I've been meaning to post these for a while, but then I just plum forgot, so here's a few more pictures behind the cut.

An "access plate" on the street in Tokyo. There's an amusing (to me) story attached to this picture. I took this on the day we went for the long walk in search of the shrine for those numerous Ronin fellows, and we'd walked over many of these. I thought they were so much more fun than the ones we had at home so I stopped suddenly to take a picture. The woman I was walking with said, "Oh good! I'm not the only crazy person who takes pictures of man hole covers!" This started a conversation between us about whether, in this day and age it shouldn't really be person hole covers. We were pondering this when her husband came up behind us and said, "Actually, they're called 'access plates'." "See why I love him?" she asked me. Indeed, I could.

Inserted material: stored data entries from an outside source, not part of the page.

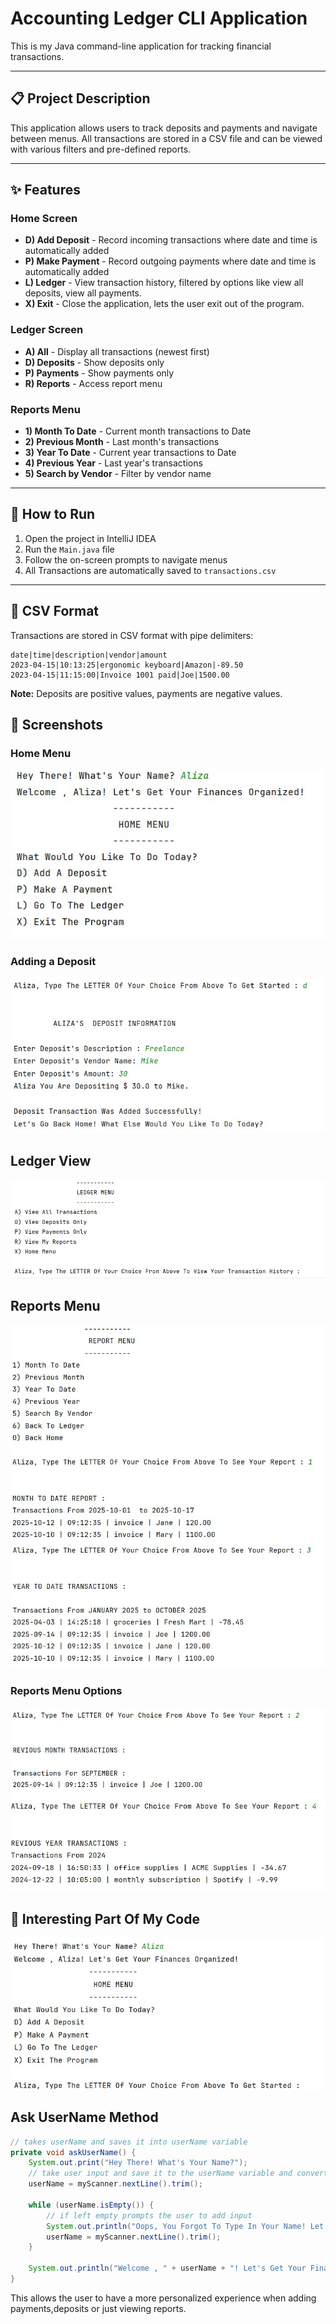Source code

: # Accounting Ledger CLI Application 

This is my Java command-line application for tracking financial transactions.

---

## 📋 Project Description

This application allows users to track deposits and payments and navigate between menus.
All transactions are stored in a CSV file and can be viewed with various filters and pre-defined reports.

---

## ✨ Features

### Home Screen
- **D) Add Deposit** - Record incoming transactions where date and time is automatically added 
- **P) Make Payment** - Record outgoing payments where date and time is automatically added
- **L) Ledger** - View transaction history, filtered by options like view all deposits, view all payments.
- **X) Exit** - Close the application, lets the user exit out of the program. 

### Ledger Screen
- **A) All** - Display all transactions (newest first)
- **D) Deposits** - Show deposits only
- **P) Payments** - Show payments only
- **R) Reports** - Access report menu

### Reports Menu
- **1) Month To Date** - Current month transactions to Date
- **2) Previous Month** - Last month's transactions
- **3) Year To Date** - Current year transactions to Date
- **4) Previous Year** - Last year's transactions
- **5) Search by Vendor** - Filter by vendor name

---

## 🚀 How to Run

1. Open the project in IntelliJ IDEA
2. Run the `Main.java` file
3. Follow the on-screen prompts to navigate menus
4. All Transactions are automatically saved to `transactions.csv`

---

## 💾 CSV Format

Transactions are stored in CSV format with pipe delimiters:
```
date|time|description|vendor|amount
2023-04-15|10:13:25|ergonomic keyboard|Amazon|-89.50
2023-04-15|11:15:00|Invoice 1001 paid|Joe|1500.00
```

**Note:** Deposits are positive values, payments are negative values.



## 📸 Screenshots

### Home Menu
![Home Menu](src/main/resources/homeMenu.png)

### Adding a Deposit
![Adding Deposit](src/main/resources/addDeposit.jpg)

## Ledger View  
![Ledger Menu](src/main/resources/ledgerMenu.jpg)

## Reports Menu 
![showMonthToDateReport](src/main/resources/showMonthToDateReport.jpg)
![showYearToDateReport](src/main/resources/showYearToDateReport.jpg)

### Reports Menu Options
![showPreviousMonth](src/main/resources/showPreviousMonthReport.jpg)
![showPreviousYearReport](src/main/resources/showPreviousYearReport.jpg)


## 📝 Interesting Part Of My Code
![takeUserName](src/main/resources/userName.jpg)

## Ask UserName Method
```java
// takes userName and saves it into userName variable
private void askUserName() {
    System.out.print("Hey There! What's Your Name?");
    // take user input and save it to the userName variable and converts to uppercase
    userName = myScanner.nextLine().trim();

    while (userName.isEmpty()) {
        // if left empty prompts the user to add input
        System.out.println("Oops, You Forgot To Type In Your Name! Let's Try That Again.");
        userName = myScanner.nextLine().trim();
    }

    System.out.println("Welcome , " + userName + "! Let's Get Your Finances Organized!");
}
```
This allows the user to have a more personalized experience when adding payments,deposits or just viewing reports. 
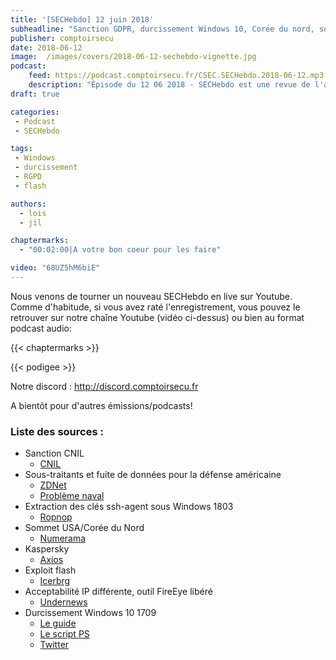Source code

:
 ```yaml
---
title: '[SECHebdo] 12 juin 2018'
subheadline: "Sanction GDPR, durcissement Windows 10, Corée du nord, sous-traitants, ssh-agent, exploit flash, etc."
publisher: comptoirsecu
date: 2018-06-12
image:  /images/covers/2018-06-12-sechebdo-vignette.jpg
podcast:
    feed: https://podcast.comptoirsecu.fr/CSEC.SECHebdo.2018-06-12.mp3
    description: "Épisode du 12 06 2018 - SECHebdo est une revue de l'actualité cybersécurité réalisée en live sur Youtube, généralement le mardi soir."
draft: true

categories:
 - Podcast
 - SECHebdo

tags:
 - Windows
 - durcissement
 - RGPD
 - flash

authors:
  - lois
  - jil

chaptermarks:
  - "00:02:00|A votre bon coeur pour les faire"

video: "68UZ5hM6biE"
---
```


Nous venons de tourner un nouveau SECHebdo en live sur Youtube. Comme d'habitude, si vous avez raté l'enregistrement, vous pouvez le retrouver sur notre chaîne Youtube (vidéo ci-dessus) ou bien au format podcast audio:

{{< chaptermarks >}}

{{< podigee >}}

Notre discord : <http://discord.comptoirsecu.fr>

A bientôt pour d'autres émissions/podcasts!

### Liste des sources :

* Sanction CNIL
    * [CNIL](https://www.cnil.fr/fr/optical-center-sanction-de-250000eu-pour-une-atteinte-la-securite-des-donnees-des-clients-du-site)
* Sous-traitants et fuite de données pour la défense américaine
    * [ZDNet](https://www.zdnet.com/article/china-blamed-for-data-theft-from-us-navy-contractor/)
    * [Problème naval](https://www.zdnet.com/article/maritime-navigation-hack-has-potential-to-wreak-havoc-in-english-channel/)
* Extraction des clés ssh-agent sous Windows 1803
    * [Ropnop](https://blog.ropnop.com/extracting-ssh-private-keys-from-windows-10-ssh-agent/)
* Sommet USA/Corée du Nord
    * [Numerama](https://www.numerama.com/tech/384674-sommet-donald-trump-et-kim-jong-un-pourquoi-un-mini-ventilateur-usb-seme-le-doute.html)
* Kaspersky
    * [Axios](https://www.axios.com/kaspersky-suit-tossed-fed-1527704297-02e8259b-3b81-43c5-9ce4-86a65db63ad0.html)
* Exploit flash
    * [Icerbrg](https://www.icebrg.io/blog/adobe-flash-zero-day-targeted-attack)
* Acceptabilité IP différente, outil FireEye libéré
    * [Undernews](https://www.undernews.fr/reseau-securite/geologonalyzer-un-outil-danalyse-des-logs-dauthentification-dacces-distants.html)
* Durcissement Windows 10 1709
    * [Le guide](https://asd.gov.au/publications/protect/hardening-win10.htm)
    * [Le script PS](https://github.com/cottinghamd/HardeningAuditor/blob/master/ASD1709HardeningComplianceCheck.ps1)
    * [Twitter](https://twitter.com/binitamshah/status/1006071882582376449?s=19)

At the shrine of the numerous Ronin it was possible to buy a bundle of smoking incense to put before the gravestones as a sign of respect. With 20-odd people doing this (I didn't, but there were more people than just our group there) the entire place was smoky and odd, and with the diffused silver light through the clouds it all started to look and feel rather unreal. Very interesting.

The prepared bundles of incense, the half-tubes of bamboo used to carry them and the open fire used to set them alight.

Later on in our walk we passed this interesting double decker bicycle parking mechanism. It seemed awfully cool to me. According to my guide book bicycle theft is one of the only common day-to-day crime problems, so I was amused to see that only some of the bicycles were locked up.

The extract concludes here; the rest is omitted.